The sensor would be embedded with an artificial lens during cataract surgery and would detect pressure changes. It was would integrate a low power radio chip to transmit measurement data.
“No one has ever put electronics inside the lens of the eye, so this is a little more radical,” said Karl Böhringer, a UW professor of electrical engineering and of bioengineering.
“We have shown this is possible in principle. If you can fit this sensor device into an intraocular lens implant during cataract surgery, it won’t require any further surgery for patients.”
There are two ways to check eye pressure, but both require a visit to the ophthalmologist.
At most, patients at risk for glaucoma may only get their pressure checked several times a year, said Tueng Shen, a collaborator and UW professor of ophthalmology.

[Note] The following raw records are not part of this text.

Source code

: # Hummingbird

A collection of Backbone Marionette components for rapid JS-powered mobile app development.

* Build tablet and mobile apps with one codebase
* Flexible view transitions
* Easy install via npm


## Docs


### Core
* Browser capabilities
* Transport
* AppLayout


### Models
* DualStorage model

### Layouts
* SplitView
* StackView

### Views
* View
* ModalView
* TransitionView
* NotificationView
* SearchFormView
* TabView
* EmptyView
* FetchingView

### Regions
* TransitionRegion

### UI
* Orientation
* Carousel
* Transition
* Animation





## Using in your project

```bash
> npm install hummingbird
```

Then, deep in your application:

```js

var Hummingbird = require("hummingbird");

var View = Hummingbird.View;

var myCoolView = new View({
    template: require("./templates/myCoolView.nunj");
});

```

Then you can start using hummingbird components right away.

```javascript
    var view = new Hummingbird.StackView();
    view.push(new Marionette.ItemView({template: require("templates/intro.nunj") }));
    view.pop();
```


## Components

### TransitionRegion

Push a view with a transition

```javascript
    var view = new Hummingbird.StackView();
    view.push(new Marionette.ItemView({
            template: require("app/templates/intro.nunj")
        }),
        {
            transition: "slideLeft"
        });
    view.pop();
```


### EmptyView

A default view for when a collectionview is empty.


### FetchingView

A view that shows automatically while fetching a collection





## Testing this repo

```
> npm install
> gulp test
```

But if ophthalmologists could insert a pressure monitoring system in the eye with an artificial lens during cataract surgery that could save patients from a second surgery and essentially make their replacement lens “smarter” and more functional.
“The implementation of the monitoring device has to be well-suited clinically and must be designed to be simple and reliable,” Shen said. “We want every surgeon who does cataract surgeries to be able to use this.”
The UW engineering team has built a prototype that uses radio frequency for wireless power and data transfer. A thin, circular antenna spans the perimeter of the device – roughly tracing a person’s iris – and harnesses enough energy from the surrounding field to power a small pressure sensor chip.
The chip communicates with a close-by receiver about any shifts in frequency, which signify a change in pressure. Actual pressure is then calculated and those changes are tracked and recorded in real-time.
The chip’s processing mechanism is actually very simple, leaving the computational heavy lifting to the nearby receiver, which could be a handheld device or possibly built into a smartphone, Böhringer said.
The current prototype is larger than it would need to be to fit into an artificial lens, but the research team is confident it can be downscaled through more engineering.
The team is working on downscaling the prototype to be tested in an actual artificial lens. Designing a final product that’s affordable for patients is the ultimate goal, researchers said.
“I think if the cost is reasonable and if the new device offers information that’s not measureable by current technology, patients and surgeons would be really eager to adopt it,” Shen said.
The research was funded by the Coulter Foundation and the UW. Buddy Ratner, a UW professor of bioengineering and of chemical engineering, and Felix Simonovsky, a UW bioengineering research scientist, also contributed to this work.
The University of Washington researchers recently published their results in the Journal of Micromechanics and Microengineering and filed patents on an initial prototype of the pressure-monitoring device.